Note: I wrote this post nearly 2 years ago and recently discovered it in my drafts, some of the info is outdated.
Recently, I was tasked with running OCR on a huge set of images (3.4 million.) I’m going to post some brief details on how we processed these images in about a week.
Initially, we uploaded all of the images to S3 from a colocated server we have locally using s3sync. This took a long while (~1.5 TB of data.)
Once the images were all stored in S3, I retrieved all of the meta data and stored them in a MySQL database which was running on a small EC2 instance. This host became the queue manager.
Since some images were in non-English languages, I went through and specified the language (if it wasn’t english) in the database.

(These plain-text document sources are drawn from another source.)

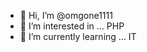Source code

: - 👋 Hi, I’m @omgone1111
- 👀 I’m interested in ... PHP
- 🌱 I’m currently learning ... IT

<!---
omgone1111/omgone1111 is a ✨ special ✨ repository because its `README.md` (this file) appears on your GitHub profile.
You can click the Preview link to take a look at your changes.
--->
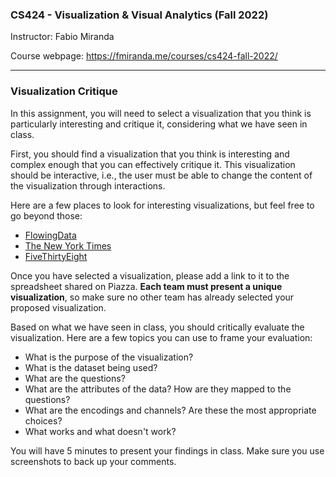 ### CS424 - Visualization & Visual Analytics (Fall 2022)

Instructor: Fabio Miranda

Course webpage: https://fmiranda.me/courses/cs424-fall-2022/

---

### Visualization Critique

In this assignment, you will need to select a visualization that you think is particularly interesting and critique it, considering what we have seen in class.

First, you should find a visualization that you think is interesting and complex enough that you can effectively critique it. This visualization should be interactive, i.e., the user must be able to change the content of the visualization through interactions.

Here are a few places to look for interesting visualizations, but feel free to go beyond those:

* [FlowingData](https://data.cityofchicago.org/Transportation/Taxi-Trips/wrvz-psew)
* [The New York Times](https://ride.divvybikes.com/system-data)
* [FiveThirtyEight](https://fivethirtyeight.com/)

Once you have selected a visualization, please add a link to it to the spreadsheet shared on Piazza. **Each team must present a unique visualization**, so make sure no other team has already selected your proposed visualization.

Based on what we have seen in class, you should critically evaluate the visualization. Here are a few topics you can use to frame your evaluation:

* What is the purpose of the visualization?
* What is the dataset being used?
* What are the questions?
* What are the attributes of the data? How are they mapped to the questions?
* What are the encodings and channels? Are these the most appropriate choices?
* What works and what doesn't work?

You will have 5 minutes to present your findings in class. Make sure you use screenshots to back up your comments.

I wrote a simple perl script which would:
- retrieve the next image to be processed from the queue manager
- retrieve the corresponding image from S3
- run OCR on the image (with language option if it wasn’t in English)
- store the OCR output in the database on the queue manager and mark the image as processed
For cost reasons (and because the OCR output was adequate) we used tesseract to process the images. It did a good job (depending on the image quality) and handled foreign languages very well.
To ensure we were getting the most bang for our buck, I whipped up a hack-of-a-script to keep at least 8 processes running on each server. The OCR processing instances were High-CPU x-large servers.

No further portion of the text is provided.